# Is there any way to solve $\log^2_{10}(x) + \log_{10}(x)\log_{10}(2) - \log_{10}(5)=0$?

I am asking how to solve this without using a calculator. The original question is:

Find $$x$$ if $$x^{\log_{10}(2x)} = 5$$.

I started off by writing $$5$$ and $$x$$ as $$10^{\log_{10}(5)}$$, $$10^{\log_{10}(x)}$$.

This way we will have $$\log_{10}(x)\log_{10}(2x)=\log_{10}(5)$$ which is equivalent to $$\log_{10}(x)\log_{10}(2x)-\log_{10}(5)=0$$.

Writing $$\log_{10}(2x)$$ as $$\log_{10}(2) + \log_{10}(x)$$ gives exactly what I had in the title: $$\log^2_{10}(x) + \log_{10}(x)\log_{10}(2) - \log_{10}(5)=0$$

Discriminant (don't know the English word for it) is equal to $$\log^2_{10}(2) + 4\log_{10}(5)$$, which you can write as $$\log^2_{10}(2) + \log_{10}(5^4)$$, I don't know which one helps more.

Let's think of $$\log_{10}(x)$$ as a real number $$t$$. We would then have:

$$t = \frac{-\log_{10}(2) \pm \sqrt{\log^2_{10}(2) + 4\log_{10}(5)}}{2}$$ Using a calculator we can see that the solutions of this equation are $$t = -1, \log_{10}(5)$$ therefore $$x = \frac{1}{10}, 5$$.

I am asking if there is any possible way to solve this problem without a calculator/AI using the method I have written above.

If you know the answer to my question or have an easier solution/hints for an easier one, I would appreciate your help. Thanks in advance!

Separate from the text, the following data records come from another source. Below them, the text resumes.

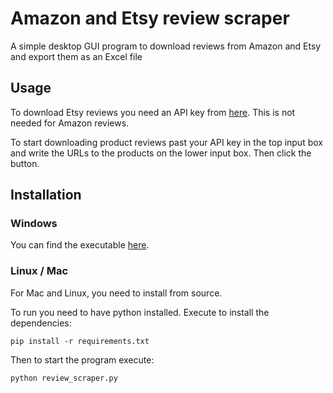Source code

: # Amazon and Etsy review scraper

A simple desktop GUI program to download reviews from Amazon and Etsy and export them as an Excel file

## Usage

To download Etsy reviews you need an API key from [here](https://www.etsy.com/developers/documentation/getting_started/api_basics). This is not needed for Amazon reviews. 

To start downloading product reviews past your API key in the top input box and write the URLs to the products on the lower input box. Then click the button.

## Installation

### Windows

You can find the executable [here]().

### Linux / Mac

For Mac and Linux, you need to install from source.

To run you need to have python installed. Execute to install the dependencies:
```
pip install -r requirements.txt
```

Then to start the program execute:
```
python review_scraper.py
```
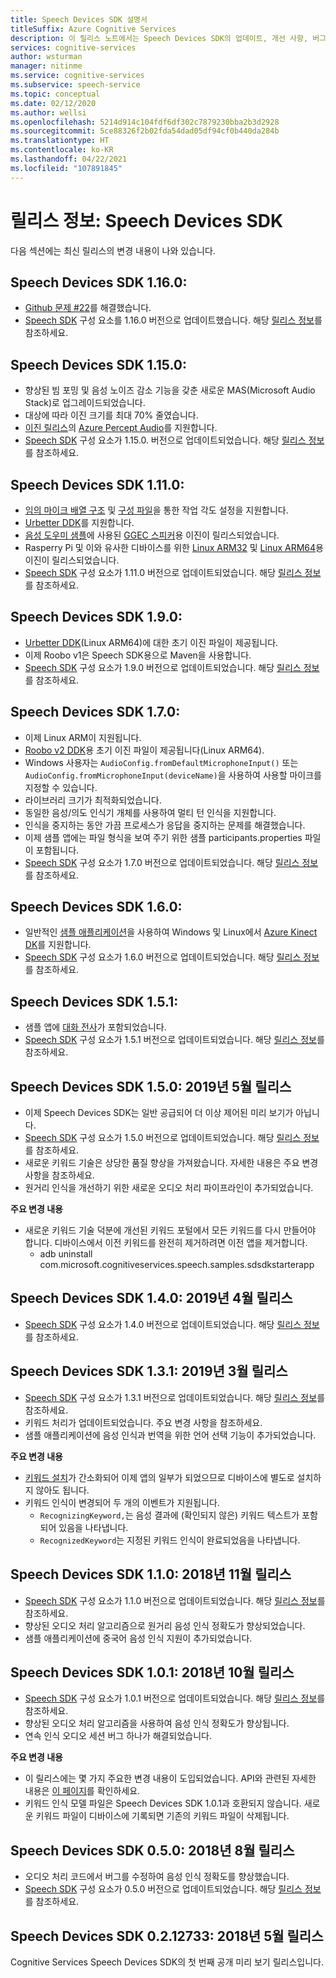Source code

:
 ```yaml
---
title: Speech Devices SDK 설명서
titleSuffix: Azure Cognitive Services
description: 이 릴리스 노트에서는 Speech Devices SDK의 업데이트, 개선 사항, 버그 수정 사항 및 변경 사항에 대한 로그를 제공합니다. 이 문서는 Speech Devices SDK의 각 릴리스에 따라 업데이트됩니다.
services: cognitive-services
author: wsturman
manager: nitinme
ms.service: cognitive-services
ms.subservice: speech-service
ms.topic: conceptual
ms.date: 02/12/2020
ms.author: wellsi
ms.openlocfilehash: 5214d914c104fdf6df302c7879230bba2b3d2928
ms.sourcegitcommit: 5ce88326f2b02fda54dad05df94cf0b440da284b
ms.translationtype: HT
ms.contentlocale: ko-KR
ms.lasthandoff: 04/22/2021
ms.locfileid: "107891845"
---
```

# <a name="release-notes-speech-devices-sdk"></a>릴리스 정보: Speech Devices SDK

다음 섹션에는 최신 릴리스의 변경 내용이 나와 있습니다.

## <a name="speech-devices-sdk-1160"></a>Speech Devices SDK 1.16.0:

- [Github 문제 #22](https://github.com/Azure-Samples/Cognitive-Services-Speech-Devices-SDK/issues/22)를 해결했습니다.
- [Speech SDK](./speech-sdk.md) 구성 요소를 1.16.0 버전으로 업데이트했습니다. 해당 [릴리스 정보](./releasenotes.md)를 참조하세요.

## <a name="speech-devices-sdk-1150"></a>Speech Devices SDK 1.15.0:

- 향상된 빔 포밍 및 음성 노이즈 감소 기능을 갖춘 새로운 MAS(Microsoft Audio Stack)로 업그레이드되었습니다.
- 대상에 따라 이진 크기를 최대 70% 줄였습니다.
- [이진 릴리스](https://aka.ms/sdsdk-download-APAudio)의 [Azure Percept Audio](../../azure-percept/overview-azure-percept-audio.md)를 지원합니다.
- [Speech SDK](./speech-sdk.md) 구성 요소가 1.15.0. 버전으로 업데이트되었습니다. 해당 [릴리스 정보](./releasenotes.md)를 참조하세요.

## <a name="speech-devices-sdk-1110"></a>Speech Devices SDK 1.11.0:

- [임의 마이크 배열 구조](how-to-devices-microphone-array-configuration.md) 및 [구성 파일](https://aka.ms/sdsdk-micarray-json)을 통한 작업 각도 설정을 지원합니다.
- [Urbetter DDK](http://www.urbetter.com/products_56/278.html)를 지원합니다.
- [음성 도우미 샘플](https://aka.ms/sdsdk-speaker)에 사용된 [GGEC 스피커](https://aka.ms/sdsdk-download-speaker)용 이진이 릴리스되었습니다.
- Rasperry Pi 및 이와 유사한 디바이스를 위한 [Linux ARM32](https://aka.ms/sdsdk-download-linux-arm32) 및 [Linux ARM64](https://aka.ms/sdsdk-download-linux-arm64)용 이진이 릴리스되었습니다.
- [Speech SDK](./speech-sdk.md) 구성 요소가 1.11.0 버전으로 업데이트되었습니다. 해당 [릴리스 정보](./releasenotes.md)를 참조하세요.

## <a name="speech-devices-sdk-190"></a>Speech Devices SDK 1.9.0:

- [Urbetter DDK](https://aka.ms/sdsdk-download-urbetter)(Linux ARM64)에 대한 초기 이진 파일이 제공됩니다.
- 이제 Roobo v1은 Speech SDK용으로 Maven을 사용합니다.
- [Speech SDK](./speech-sdk.md) 구성 요소가 1.9.0 버전으로 업데이트되었습니다. 해당 [릴리스 정보](./releasenotes.md)를 참조하세요.

## <a name="speech-devices-sdk-170"></a>Speech Devices SDK 1.7.0:

- 이제 Linux ARM이 지원됩니다.
- [Roobo v2 DDK](https://aka.ms/sdsdk-download-roobov2)용 초기 이진 파일이 제공됩니다(Linux ARM64).
- Windows 사용자는 `AudioConfig.fromDefaultMicrophoneInput()` 또는 `AudioConfig.fromMicrophoneInput(deviceName)`을 사용하여 사용할 마이크를 지정할 수 있습니다.
- 라이브러리 크기가 최적화되었습니다.
- 동일한 음성/의도 인식기 개체를 사용하여 멀티 턴 인식을 지원합니다.
- 인식을 중지하는 동안 가끔 프로세스가 응답을 중지하는 문제를 해결했습니다.
- 이제 샘플 앱에는 파일 형식을 보여 주기 위한 샘플 participants.properties 파일이 포함됩니다.
- [Speech SDK](./speech-sdk.md) 구성 요소가 1.7.0 버전으로 업데이트되었습니다. 해당 [릴리스 정보](./releasenotes.md)를 참조하세요.

## <a name="speech-devices-sdk-160"></a>Speech Devices SDK 1.6.0:

- 일반적인 [샘플 애플리케이션](./speech-devices-sdk.md)을 사용하여 Windows 및 Linux에서 [Azure Kinect DK](https://azure.microsoft.com/services/kinect-dk/)를 지원합니다.
- [Speech SDK](./speech-sdk.md) 구성 요소가 1.6.0 버전으로 업데이트되었습니다. 해당 [릴리스 정보](./releasenotes.md)를 참조하세요.

## <a name="speech-devices-sdk-151"></a>Speech Devices SDK 1.5.1:

- 샘플 앱에 [대화 전사](./conversation-transcription.md)가 포함되었습니다.
- [Speech SDK](./speech-sdk.md) 구성 요소가 1.5.1 버전으로 업데이트되었습니다. 해당 [릴리스 정보](./releasenotes.md)를 참조하세요.

## <a name="speech-devices-sdk-150-2019-may-release"></a>Speech Devices SDK 1.5.0: 2019년 5월 릴리스

- 이제 Speech Devices SDK는 일반 공급되어 더 이상 제어된 미리 보기가 아닙니다.
- [Speech SDK](./speech-sdk.md) 구성 요소가 1.5.0 버전으로 업데이트되었습니다. 해당 [릴리스 정보](./releasenotes.md)를 참조하세요.
- 새로운 키워드 기술은 상당한 품질 향상을 가져왔습니다. 자세한 내용은 주요 변경 사항을 참조하세요.
- 원거리 인식을 개선하기 위한 새로운 오디오 처리 파이프라인이 추가되었습니다.

**주요 변경 내용**

- 새로운 키워드 기술 덕분에 개선된 키워드 포털에서 모든 키워드를 다시 만들어야 합니다. 디바이스에서 이전 키워드를 완전히 제거하려면 이전 앱을 제거합니다.
  - adb uninstall com.microsoft.cognitiveservices.speech.samples.sdsdkstarterapp

## <a name="speech-devices-sdk-140-2019-apr-release"></a>Speech Devices SDK 1.4.0: 2019년 4월 릴리스

- [Speech SDK](./speech-sdk.md) 구성 요소가 1.4.0 버전으로 업데이트되었습니다. 해당 [릴리스 정보](./releasenotes.md)를 참조하세요.

## <a name="speech-devices-sdk-131-2019-mar-release"></a>Speech Devices SDK 1.3.1: 2019년 3월 릴리스

- [Speech SDK](./speech-sdk.md) 구성 요소가 1.3.1 버전으로 업데이트되었습니다. 해당 [릴리스 정보](./releasenotes.md)를 참조하세요.
- 키워드 처리가 업데이트되었습니다. 주요 변경 사항을 참조하세요.
- 샘플 애플리케이션에 음성 인식과 번역을 위한 언어 선택 기능이 추가되었습니다.

**주요 변경 내용**

- [키워드 설치](./custom-keyword-basics.md)가 간소화되어 이제 앱의 일부가 되었으므로 디바이스에 별도로 설치하지 않아도 됩니다.
- 키워드 인식이 변경되어 두 개의 이벤트가 지원됩니다.
  - `RecognizingKeyword,`는 음성 결과에 (확인되지 않은) 키워드 텍스트가 포함되어 있음을 나타냅니다.
  - `RecognizedKeyword`는 지정된 키워드 인식이 완료되었음을 나타냅니다.

## <a name="speech-devices-sdk-110-2018-nov-release"></a>Speech Devices SDK 1.1.0: 2018년 11월 릴리스

- [Speech SDK](./speech-sdk.md) 구성 요소가 1.1.0 버전으로 업데이트되었습니다. 해당 [릴리스 정보](./releasenotes.md)를 참조하세요.
- 향상된 오디오 처리 알고리즘으로 원거리 음성 인식 정확도가 향상되었습니다.
- 샘플 애플리케이션에 중국어 음성 인식 지원이 추가되었습니다.

## <a name="speech-devices-sdk-101-2018-oct-release"></a>Speech Devices SDK 1.0.1: 2018년 10월 릴리스

- [Speech SDK](./speech-sdk.md) 구성 요소가 1.0.1 버전으로 업데이트되었습니다. 해당 [릴리스 정보](./releasenotes.md)를 참조하세요.
- 향상된 오디오 처리 알고리즘을 사용하여 음성 인식 정확도가 향상됩니다.
- 연속 인식 오디오 세션 버그 하나가 해결되었습니다.

**주요 변경 내용**

- 이 릴리스에는 몇 가지 주요한 변경 내용이 도입되었습니다. API와 관련된 자세한 내용은 [이 페이지](https://aka.ms/csspeech/breakingchanges_1_0_0)를 확인하세요.
- 키워드 인식 모델 파일은 Speech Devices SDK 1.0.1과 호환되지 않습니다. 새로운 키워드 파일이 디바이스에 기록되면 기존의 키워드 파일이 삭제됩니다.

## <a name="speech-devices-sdk-050-2018-aug-release"></a>Speech Devices SDK 0.5.0: 2018년 8월 릴리스

- 오디오 처리 코드에서 버그를 수정하여 음성 인식 정확도를 향상했습니다.
- [Speech SDK](./speech-sdk.md) 구성 요소가 0.5.0 버전으로 업데이트되었습니다. 해당 [릴리스 정보](releasenotes.md#cognitive-services-speech-sdk-050-2018-july-release)를 참조하세요.

## <a name="speech-devices-sdk-0212733-2018-may-release"></a>Speech Devices SDK 0.2.12733: 2018년 5월 릴리스

Cognitive Services Speech Devices SDK의 첫 번째 공개 미리 보기 릴리스입니다.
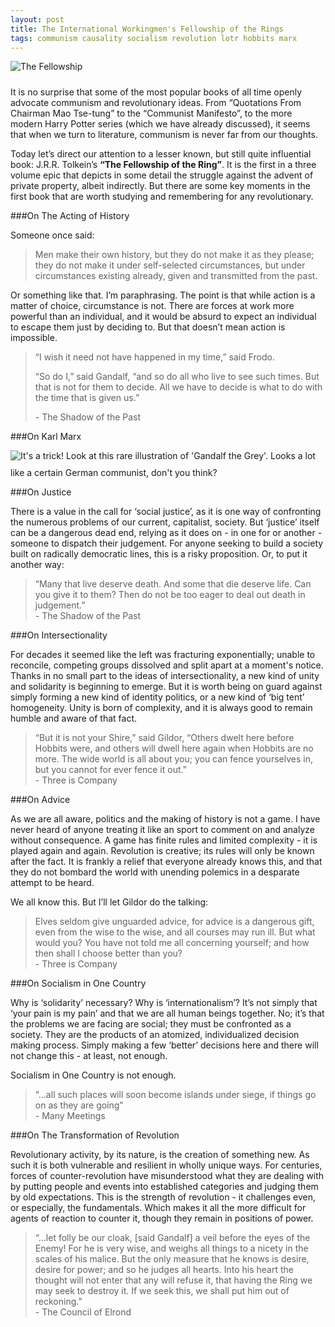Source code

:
 ```yaml
---
layout: post
title: The International Workingmen's Fellowship of the Rings
tags: communism causality socialism revolution lotr hobbits marx
---
```


<img src="{{ site.baseurl }}/images/fellowship.jpg" title="The Fellowship" class="img-thumbnail" style="margin-bottom: 10px"></img>

It is no surprise that some of the most popular books of all time openly advocate communism and revolutionary ideas.  From “Quotations From Chairman Mao Tse-tung” to the “Communist Manifesto”, to the more modern Harry Potter series (which we have already discussed), it seems that when we turn to literature, communism is never far from our thoughts.

Today let’s direct our attention to a lesser known, but still quite influential book: J.R.R. Tolkein’s <b>“The Fellowship of the Ring”</b>.  It is the first in a three volume epic that depicts in some detail the struggle against the advent of private property, albeit indirectly.  But there are some key moments in the first book that are worth studying and remembering for any revolutionary.

###On The Acting of History

Someone once said:

<blockquote>Men make their own history, but they do not make it as they please; they do not make it under self-selected circumstances, but under circumstances existing already, given and transmitted from the past.</blockquote>

Or something like that.  I’m paraphrasing. The point is that while action is a matter of choice, circumstance is not.  There are forces at work more powerful than an individual, and it would be absurd to expect an individual to escape them just by deciding to.  But that doesn’t mean action is impossible.

<blockquote>“I wish it need not have happened in my time,” said Frodo.

“So do I,” said Gandalf, “and so do all who live to see such times.  But that is not for them to decide.  All we have to decide is what to do with the time that is given us.” 
  <footer class="blockquote-footer"> - The Shadow of the Past</footer>
</blockquote>

###On Karl Marx

<img src="{{ site.baseurl }}/images/marx.jpg" title="It's a trick!" class="img-thumbnail" style="margin-bottom: 10px"></img>
Look at this rare illustration of 'Gandalf the Grey'.  Looks a lot like a certain German communist, don't you think?

###On Justice

There is a value in the call for ‘social justice’, as it is one way of confronting the numerous problems of our current, capitalist, society.  But ‘justice’ itself can be a dangerous dead end, relying as it does on - in one for or another - someone to dispatch their judgement.  For anyone seeking to build a society built on radically democratic lines, this is a risky proposition.  Or, to put it another way:

<blockquote>
“Many that live deserve death. And some that die deserve life. Can you give it to them? Then do not be too eager to deal out death in judgement.”
  <footer class="blockquote-footer"> - The Shadow of the Past</footer>
</blockquote>

###On Intersectionality

For decades it seemed like the left was fracturing exponentially; unable to reconcile, competing groups dissolved and split apart at a moment's notice.  Thanks in no small part to the ideas of intersectionality, a new kind of unity and solidarity is beginning to emerge.  But it is worth being on guard against simply forming a new kind of identity politics, or a new kind of ‘big tent’ homogeneity.  Unity is born of complexity, and it is always good to remain humble and aware of that fact.

<blockquote>
“But it is not your Shire,” said Gildor, “Others dwelt here before Hobbits were, and others will dwell here again when Hobbits are no more.  The wide world is all about you;  you can fence yourselves in, but you cannot for ever fence it out.”
  <footer class="blockquote-footer"> - Three is Company</footer>
</blockquote>

###On Advice

As we are all aware, politics and the making of history is not a game.  I have never heard of anyone treating it like an sport to comment on and analyze without consequence.  A game has finite rules and limited complexity - it is played again and again.  Revolution is creative; its rules will only be known after the fact.  It is frankly a relief that everyone already knows this, and that they do not bombard the world with unending polemics in a desparate attempt to be heard.

We all know this.  But I’ll let Gildor do the talking:

<blockquote>
Elves seldom give unguarded advice, for advice is a dangerous gift, even from the wise to the wise, and all courses may run ill. But what would you? You have not told me all concerning yourself; and how then shall I choose better than you?
  <footer class="blockquote-footer"> - Three is Company</footer>
</blockquote>

###On Socialism in One Country

Why is ‘solidarity’ necessary? Why is ‘internationalism’? It’s not simply that ‘your pain is my pain’ and that we are all human beings together.  No; it’s that the problems we are facing are social; they must be confronted as a society.  They are the products of an atomized, individualized decision making process.  Simply making a few ‘better’ decisions here and there will not change this - at least, not enough.

Socialism in One Country is not enough.

<blockquote>
  “...all such places will soon become islands under siege, if things go on as they are going”
  <footer class="blockquote-footer"> - Many Meetings</footer>
</blockquote>

###On The Transformation of Revolution

Revolutionary activity, by its nature, is the creation of something new.  As such it is both vulnerable and resilient in wholly unique ways.  For centuries, forces of counter-revolution have misunderstood what they are dealing with by putting people and events into established categories and judging them by old expectations.  This is the strength of revolution - it challenges even, or especially, the fundamentals.  Which makes it all the more difficult for agents of reaction to counter it, though they remain in positions of power.

<blockquote>
“...let folly be our cloak, [said Gandalf] a veil before the eyes of the Enemy! For he is very wise, and weighs all things to a nicety in the scales of his malice. But the only measure that he knows is desire, desire for power; and so he judges all hearts. Into his heart the thought will not enter that any will refuse it, that having the Ring we may seek to destroy it. If we seek this, we shall put him out of reckoning.”
  <footer class="blockquote-footer"> - The Council of Elrond</footer>
</blockquote>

• "Discriminant" is exactly correct in English! Commented Feb 17, 2022 at 17:44

I believe the only puzzle piece you're missing is $$\log_{10}(2) + \log_{10}(5) = \log_{10}(2\times5) = \log_{10}(10) = 1,$$ which means that $$\log_{10}(5) = 1 - \log_{10}(2)$$. With that identity you should be able to simplify the roots you got from the quadratic equation by hand.